First, because a lithium ion secondary battery obtained by using the electrical device according to the present invention has large cell (single battery layer) voltage so that high energy density and high output density can be achieved. Thus, the lithium ion secondary battery of this embodiment is suitable for a driving power source or an auxiliary power source for a vehicle. Accordingly, it can be desirably used as a lithium ion secondary battery for a driving power source and the like for use in a vehicle. Further, it can be applied appropriately to lithium ion secondary batteries for mobile devices such as mobile phones.

For example, when the lithium ion secondary battery is classified in terms of the shape and structure, the lithium ion secondary battery may be applicable to any batteries having known shapes and structures such as a laminate type (flat) battery and a wound type (cylindrical) battery. The structure of the laminate type (flat) battery contributes to ensuring long-term reliability by a simple sealing technology such as simple thermo-compression bonding, and therefore it has the advantage in terms of cost and workability.

Furthermore, in terms of electrical connection (electrode structure) inside the lithium ion secondary battery, the lithium ion secondary battery may be applicable not only to a non-bipolar (internal parallel connection type) battery but also to a bipolar (internal serial connection type) battery.

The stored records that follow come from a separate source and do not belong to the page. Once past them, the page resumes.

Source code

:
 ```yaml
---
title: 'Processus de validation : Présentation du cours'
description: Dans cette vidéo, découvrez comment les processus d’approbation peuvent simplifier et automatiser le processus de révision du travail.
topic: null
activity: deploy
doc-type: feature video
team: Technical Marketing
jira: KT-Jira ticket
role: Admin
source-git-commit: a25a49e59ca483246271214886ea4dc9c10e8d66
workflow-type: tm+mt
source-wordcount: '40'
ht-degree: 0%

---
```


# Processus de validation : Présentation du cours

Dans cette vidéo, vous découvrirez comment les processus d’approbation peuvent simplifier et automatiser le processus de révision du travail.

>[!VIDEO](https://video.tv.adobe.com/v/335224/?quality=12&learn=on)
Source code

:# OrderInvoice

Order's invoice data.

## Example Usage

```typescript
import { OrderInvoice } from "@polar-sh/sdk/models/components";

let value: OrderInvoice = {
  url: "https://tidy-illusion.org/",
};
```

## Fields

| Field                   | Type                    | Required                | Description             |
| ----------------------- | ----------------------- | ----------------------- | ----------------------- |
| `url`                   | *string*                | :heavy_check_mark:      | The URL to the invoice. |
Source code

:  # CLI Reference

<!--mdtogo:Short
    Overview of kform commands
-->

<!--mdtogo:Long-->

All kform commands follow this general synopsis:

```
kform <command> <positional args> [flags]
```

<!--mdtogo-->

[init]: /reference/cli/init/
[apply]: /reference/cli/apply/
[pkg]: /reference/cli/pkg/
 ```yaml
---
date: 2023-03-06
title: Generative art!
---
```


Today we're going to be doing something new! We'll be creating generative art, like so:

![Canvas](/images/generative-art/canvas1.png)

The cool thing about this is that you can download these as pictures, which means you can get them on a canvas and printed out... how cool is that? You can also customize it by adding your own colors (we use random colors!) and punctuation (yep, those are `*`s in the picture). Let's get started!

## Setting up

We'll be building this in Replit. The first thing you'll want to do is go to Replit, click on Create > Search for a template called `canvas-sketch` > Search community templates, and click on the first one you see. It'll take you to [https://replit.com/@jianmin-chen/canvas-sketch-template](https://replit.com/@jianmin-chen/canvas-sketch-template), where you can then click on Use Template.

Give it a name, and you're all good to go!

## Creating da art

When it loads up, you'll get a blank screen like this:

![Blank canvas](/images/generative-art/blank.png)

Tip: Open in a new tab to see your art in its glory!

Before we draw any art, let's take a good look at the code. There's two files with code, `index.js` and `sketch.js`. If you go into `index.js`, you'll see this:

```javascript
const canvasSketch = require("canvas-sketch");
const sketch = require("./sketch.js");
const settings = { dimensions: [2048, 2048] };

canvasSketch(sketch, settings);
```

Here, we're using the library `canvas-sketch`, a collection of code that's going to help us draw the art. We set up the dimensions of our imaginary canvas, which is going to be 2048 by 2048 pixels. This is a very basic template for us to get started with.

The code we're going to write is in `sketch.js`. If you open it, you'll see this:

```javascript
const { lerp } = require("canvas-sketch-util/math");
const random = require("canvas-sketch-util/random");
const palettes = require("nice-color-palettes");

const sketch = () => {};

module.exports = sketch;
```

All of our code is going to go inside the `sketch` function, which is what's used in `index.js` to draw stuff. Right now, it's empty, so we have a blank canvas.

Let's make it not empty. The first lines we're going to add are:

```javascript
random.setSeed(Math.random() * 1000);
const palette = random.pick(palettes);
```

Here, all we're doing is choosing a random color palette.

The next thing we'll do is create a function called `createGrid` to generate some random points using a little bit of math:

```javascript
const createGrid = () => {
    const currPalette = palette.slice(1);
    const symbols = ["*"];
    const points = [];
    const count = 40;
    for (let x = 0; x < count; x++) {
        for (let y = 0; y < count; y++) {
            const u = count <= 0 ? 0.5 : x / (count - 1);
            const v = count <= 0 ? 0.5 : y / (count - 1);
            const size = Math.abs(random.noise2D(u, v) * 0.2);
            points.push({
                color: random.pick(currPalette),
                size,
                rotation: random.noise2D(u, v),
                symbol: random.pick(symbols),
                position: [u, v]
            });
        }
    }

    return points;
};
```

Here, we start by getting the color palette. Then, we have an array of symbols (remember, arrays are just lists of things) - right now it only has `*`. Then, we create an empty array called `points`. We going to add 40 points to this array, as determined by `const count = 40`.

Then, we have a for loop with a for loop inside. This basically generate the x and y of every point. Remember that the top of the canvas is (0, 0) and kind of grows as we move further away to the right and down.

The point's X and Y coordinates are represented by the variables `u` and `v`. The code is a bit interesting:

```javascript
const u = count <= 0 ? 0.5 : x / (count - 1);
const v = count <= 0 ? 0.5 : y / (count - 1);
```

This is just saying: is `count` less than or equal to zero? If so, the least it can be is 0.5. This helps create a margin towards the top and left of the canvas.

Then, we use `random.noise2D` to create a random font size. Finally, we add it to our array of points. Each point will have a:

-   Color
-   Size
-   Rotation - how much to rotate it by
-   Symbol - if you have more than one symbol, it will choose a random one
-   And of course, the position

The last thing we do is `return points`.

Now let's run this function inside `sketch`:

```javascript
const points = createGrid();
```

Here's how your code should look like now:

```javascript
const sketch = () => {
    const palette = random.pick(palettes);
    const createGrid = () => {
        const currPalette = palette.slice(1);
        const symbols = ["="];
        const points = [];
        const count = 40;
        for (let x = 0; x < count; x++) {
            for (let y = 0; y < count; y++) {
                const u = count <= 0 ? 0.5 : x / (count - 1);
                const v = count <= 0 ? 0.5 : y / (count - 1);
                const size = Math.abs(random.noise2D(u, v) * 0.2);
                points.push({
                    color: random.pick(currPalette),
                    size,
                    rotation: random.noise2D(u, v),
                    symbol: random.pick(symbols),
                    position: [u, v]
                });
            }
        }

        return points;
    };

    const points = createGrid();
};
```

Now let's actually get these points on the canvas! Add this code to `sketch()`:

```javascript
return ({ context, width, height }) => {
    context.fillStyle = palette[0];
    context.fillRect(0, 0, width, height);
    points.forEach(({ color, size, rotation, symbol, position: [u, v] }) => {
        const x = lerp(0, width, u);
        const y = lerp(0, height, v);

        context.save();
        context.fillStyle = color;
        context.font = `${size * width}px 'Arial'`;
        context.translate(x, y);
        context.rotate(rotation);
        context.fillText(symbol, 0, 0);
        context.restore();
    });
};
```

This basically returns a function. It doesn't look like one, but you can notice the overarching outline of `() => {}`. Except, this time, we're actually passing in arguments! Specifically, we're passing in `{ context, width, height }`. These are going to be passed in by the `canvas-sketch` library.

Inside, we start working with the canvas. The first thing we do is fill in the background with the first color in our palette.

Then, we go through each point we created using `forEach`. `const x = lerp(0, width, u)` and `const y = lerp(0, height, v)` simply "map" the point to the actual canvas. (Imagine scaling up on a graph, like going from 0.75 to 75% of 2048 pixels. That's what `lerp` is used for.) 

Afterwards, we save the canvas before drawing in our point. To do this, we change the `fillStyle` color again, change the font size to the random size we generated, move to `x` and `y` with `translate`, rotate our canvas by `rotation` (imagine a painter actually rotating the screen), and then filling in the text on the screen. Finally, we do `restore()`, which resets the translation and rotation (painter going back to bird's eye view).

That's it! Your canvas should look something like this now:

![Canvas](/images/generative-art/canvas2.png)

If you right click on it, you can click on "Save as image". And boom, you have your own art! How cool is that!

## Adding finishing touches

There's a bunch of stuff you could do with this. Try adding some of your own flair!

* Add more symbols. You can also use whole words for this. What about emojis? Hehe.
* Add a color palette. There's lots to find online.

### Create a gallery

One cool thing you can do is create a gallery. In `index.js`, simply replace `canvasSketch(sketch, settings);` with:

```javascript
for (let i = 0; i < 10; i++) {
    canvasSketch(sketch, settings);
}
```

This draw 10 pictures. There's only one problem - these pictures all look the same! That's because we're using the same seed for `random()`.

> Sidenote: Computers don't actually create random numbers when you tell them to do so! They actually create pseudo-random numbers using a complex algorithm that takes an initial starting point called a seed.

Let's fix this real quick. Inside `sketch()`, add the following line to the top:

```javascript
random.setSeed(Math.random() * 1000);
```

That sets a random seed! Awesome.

When the lithium ion secondary battery is classified in terms of the type of an electrolyte layer used therein, the lithium ion secondary battery may be applicable to batteries including various types of known electrolyte layers such as a solution electrolyte type battery in which a solution electrolyte such as a non-aqueous electrolyte solution is used for an electrolyte layer and a polymer battery in which a polymer electrolyte is used for an electrolyte layer. The polymer battery is classified into a gel electrolyte type battery using a polymer gel electrolyte (also simply referred to as a gel electrolyte) and a solid polymer (all solid state) type battery using a polymer solid electrolyte (also simply referred to as a polymer electrolyte).

Therefore, in the following descriptions, as an example of a lithium ion secondary battery according to this embodiment, a non-bipolar (internal parallel connection type) lithium ion secondary battery will be described briefly with reference to the drawings. However, the technical scope of the electrical device according to the present invention and lithium ion secondary battery according to this embodiment should not be limited to the following descriptions.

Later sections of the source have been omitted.